The promise of smart grid has long been a closer and two-directional link between energy customers and providers. It has been the promise of an end to the decades of opaque or confusing bills arriving in the mail, an end to the lights and heat coming on or not in a kind of perceived magic only dimly related to real-world assets like power plants, energy market regulations or natural gas wells.

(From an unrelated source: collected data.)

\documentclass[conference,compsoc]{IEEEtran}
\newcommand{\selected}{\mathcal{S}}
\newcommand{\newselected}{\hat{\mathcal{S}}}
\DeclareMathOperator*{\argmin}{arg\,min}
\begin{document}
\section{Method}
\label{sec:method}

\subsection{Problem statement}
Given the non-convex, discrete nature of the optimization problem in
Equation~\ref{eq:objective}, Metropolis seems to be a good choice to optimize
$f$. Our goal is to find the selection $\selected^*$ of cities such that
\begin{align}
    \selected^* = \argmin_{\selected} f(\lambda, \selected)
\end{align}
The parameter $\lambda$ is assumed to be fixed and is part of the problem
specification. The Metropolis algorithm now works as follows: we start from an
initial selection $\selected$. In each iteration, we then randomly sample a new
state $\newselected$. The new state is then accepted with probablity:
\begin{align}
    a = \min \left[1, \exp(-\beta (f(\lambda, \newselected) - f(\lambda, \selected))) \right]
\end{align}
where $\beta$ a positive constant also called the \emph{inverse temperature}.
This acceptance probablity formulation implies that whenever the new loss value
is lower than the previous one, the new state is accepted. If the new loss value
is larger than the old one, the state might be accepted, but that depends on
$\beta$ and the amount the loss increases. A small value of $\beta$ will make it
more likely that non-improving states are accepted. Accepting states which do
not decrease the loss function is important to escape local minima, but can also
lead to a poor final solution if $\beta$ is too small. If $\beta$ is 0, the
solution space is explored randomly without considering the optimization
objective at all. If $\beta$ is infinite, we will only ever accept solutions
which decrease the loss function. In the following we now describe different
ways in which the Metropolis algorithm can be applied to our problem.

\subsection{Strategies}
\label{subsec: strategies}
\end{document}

The first generation of smart meters, now nearing a decade in age, seemed predicated on the idea that the next step in the evolution of the power consumer was a fascination about energy supply and consumption. Customers would become as obsessed with saving money and tracking usage as their suppliers were, or as they'd been proved to be in other market situations like grocery shopping. That didn't transpire to be the case, and the high-touch, human-led information processing of the first generation of smart grid failed to have the desired impacts on usage or market transparency.
In recent years, the cost of computing has fallen, the ease of mobile communication and data-gathering have become more evident, and utilities have finally been able to understand the scale of the potential real-time insight into their own operations that a functioning smart grid system can allow. It is now time, therefore, for the next stage of transformation for the frontiers of metering, IBM Global Business Services VP and Global Energy & Utilities Leader Michael Valocchi told AOL Energy in a recent briefing outside a meeting of the Global Intelligent Utility Network Coalition in New York City.
The technology and services giant is helping CenterPoint Energy, a company with electricity assets in Texas and a natural gas business in the Midwest, launch a "customer vision platform." The flexibility of the platform, which will be run using SAP software, will help fulfill the hopes for the smart grid among one of its earliest proponents: CenterPoint was an early adopter of advanced metering technology and the use of the resulting analytics.
"The new Customer Vision Platform...will allow [CenterPoint] to simplify and enhance communication methods and interact with customers for general transactions as well as outages and service notification," IBM said in a release about the partnership.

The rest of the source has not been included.